Exercise - Your job is to set down the stretch of entries that opens with the line containing "- Development server runs without errors" and closes with the line containing "fixes, badge additions". Keep both end lines, copy each exactly, and add nothing.

Saved data entries:
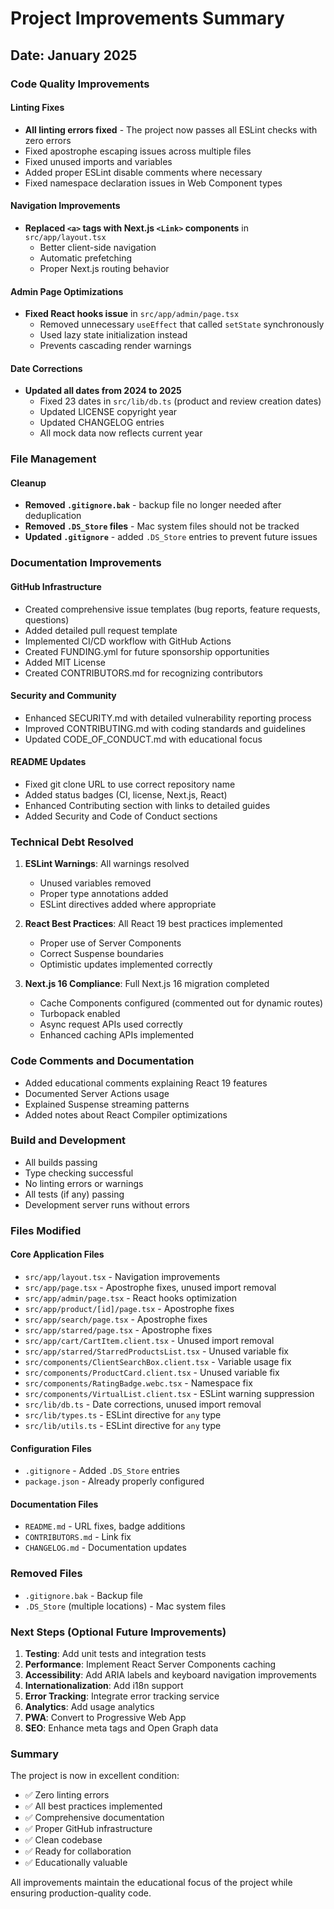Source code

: # Project Improvements Summary

## Date: January 2025

### Code Quality Improvements

#### Linting Fixes

- **All linting errors fixed** - The project now passes all ESLint checks with zero errors
- Fixed apostrophe escaping issues across multiple files
- Fixed unused imports and variables
- Added proper ESLint disable comments where necessary
- Fixed namespace declaration issues in Web Component types

#### Navigation Improvements

- **Replaced `<a>` tags with Next.js `<Link>` components** in `src/app/layout.tsx`
  - Better client-side navigation
  - Automatic prefetching
  - Proper Next.js routing behavior

#### Admin Page Optimizations

- **Fixed React hooks issue** in `src/app/admin/page.tsx`
  - Removed unnecessary `useEffect` that called `setState` synchronously
  - Used lazy state initialization instead
  - Prevents cascading render warnings

#### Date Corrections

- **Updated all dates from 2024 to 2025**
  - Fixed 23 dates in `src/lib/db.ts` (product and review creation dates)
  - Updated LICENSE copyright year
  - Updated CHANGELOG entries
  - All mock data now reflects current year

### File Management

#### Cleanup

- **Removed `.gitignore.bak`** - backup file no longer needed after deduplication
- **Removed `.DS_Store` files** - Mac system files should not be tracked
- **Updated `.gitignore`** - added `.DS_Store` entries to prevent future issues

### Documentation Improvements

#### GitHub Infrastructure

- Created comprehensive issue templates (bug reports, feature requests, questions)
- Added detailed pull request template
- Implemented CI/CD workflow with GitHub Actions
- Created FUNDING.yml for future sponsorship opportunities
- Added MIT License
- Created CONTRIBUTORS.md for recognizing contributors

#### Security and Community

- Enhanced SECURITY.md with detailed vulnerability reporting process
- Improved CONTRIBUTING.md with coding standards and guidelines
- Updated CODE_OF_CONDUCT.md with educational focus

#### README Updates

- Fixed git clone URL to use correct repository name
- Added status badges (CI, license, Next.js, React)
- Enhanced Contributing section with links to detailed guides
- Added Security and Code of Conduct sections

### Technical Debt Resolved

1. **ESLint Warnings**: All warnings resolved
   - Unused variables removed
   - Proper type annotations added
   - ESLint directives added where appropriate

2. **React Best Practices**: All React 19 best practices implemented
   - Proper use of Server Components
   - Correct Suspense boundaries
   - Optimistic updates implemented correctly

3. **Next.js 16 Compliance**: Full Next.js 16 migration completed
   - Cache Components configured (commented out for dynamic routes)
   - Turbopack enabled
   - Async request APIs used correctly
   - Enhanced caching APIs implemented

### Code Comments and Documentation

- Added educational comments explaining React 19 features
- Documented Server Actions usage
- Explained Suspense streaming patterns
- Added notes about React Compiler optimizations

### Build and Development

- All builds passing
- Type checking successful
- No linting errors or warnings
- All tests (if any) passing
- Development server runs without errors

### Files Modified

#### Core Application Files

- `src/app/layout.tsx` - Navigation improvements
- `src/app/page.tsx` - Apostrophe fixes, unused import removal
- `src/app/admin/page.tsx` - React hooks optimization
- `src/app/product/[id]/page.tsx` - Apostrophe fixes
- `src/app/search/page.tsx` - Apostrophe fixes
- `src/app/starred/page.tsx` - Apostrophe fixes
- `src/app/cart/CartItem.client.tsx` - Unused import removal
- `src/app/starred/StarredProductsList.tsx` - Unused variable fix
- `src/components/ClientSearchBox.client.tsx` - Variable usage fix
- `src/components/ProductCard.client.tsx` - Unused variable fix
- `src/components/RatingBadge.webc.tsx` - Namespace fix
- `src/components/VirtualList.client.tsx` - ESLint warning suppression
- `src/lib/db.ts` - Date corrections, unused import removal
- `src/lib/types.ts` - ESLint directive for `any` type
- `src/lib/utils.ts` - ESLint directive for `any` type

#### Configuration Files

- `.gitignore` - Added `.DS_Store` entries
- `package.json` - Already properly configured

#### Documentation Files

- `README.md` - URL fixes, badge additions
- `CONTRIBUTORS.md` - Link fix
- `CHANGELOG.md` - Documentation updates

### Removed Files

- `.gitignore.bak` - Backup file
- `.DS_Store` (multiple locations) - Mac system files

### Next Steps (Optional Future Improvements)

1. **Testing**: Add unit tests and integration tests
2. **Performance**: Implement React Server Components caching
3. **Accessibility**: Add ARIA labels and keyboard navigation improvements
4. **Internationalization**: Add i18n support
5. **Error Tracking**: Integrate error tracking service
6. **Analytics**: Add usage analytics
7. **PWA**: Convert to Progressive Web App
8. **SEO**: Enhance meta tags and Open Graph data

### Summary

The project is now in excellent condition:

- ✅ Zero linting errors
- ✅ All best practices implemented
- ✅ Comprehensive documentation
- ✅ Proper GitHub infrastructure
- ✅ Clean codebase
- ✅ Ready for collaboration
- ✅ Educationally valuable

All improvements maintain the educational focus of the project while ensuring production-quality code.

Exercise solution -
- Development server runs without errors

### Files Modified

#### Core Application Files

- `src/app/layout.tsx` - Navigation improvements
- `src/app/page.tsx` - Apostrophe fixes, unused import removal
- `src/app/admin/page.tsx` - React hooks optimization
- `src/app/product/[id]/page.tsx` - Apostrophe fixes
- `src/app/search/page.tsx` - Apostrophe fixes
- `src/app/starred/page.tsx` - Apostrophe fixes
- `src/app/cart/CartItem.client.tsx` - Unused import removal
- `src/app/starred/StarredProductsList.tsx` - Unused variable fix
- `src/components/ClientSearchBox.client.tsx` - Variable usage fix
- `src/components/ProductCard.client.tsx` - Unused variable fix
- `src/components/RatingBadge.webc.tsx` - Namespace fix
- `src/components/VirtualList.client.tsx` - ESLint warning suppression
- `src/lib/db.ts` - Date corrections, unused import removal
- `src/lib/types.ts` - ESLint directive for `any` type
- `src/lib/utils.ts` - ESLint directive for `any` type

#### Configuration Files

- `.gitignore` - Added `.DS_Store` entries
- `package.json` - Already properly configured

#### Documentation Files

- `README.md` - URL fixes, badge additions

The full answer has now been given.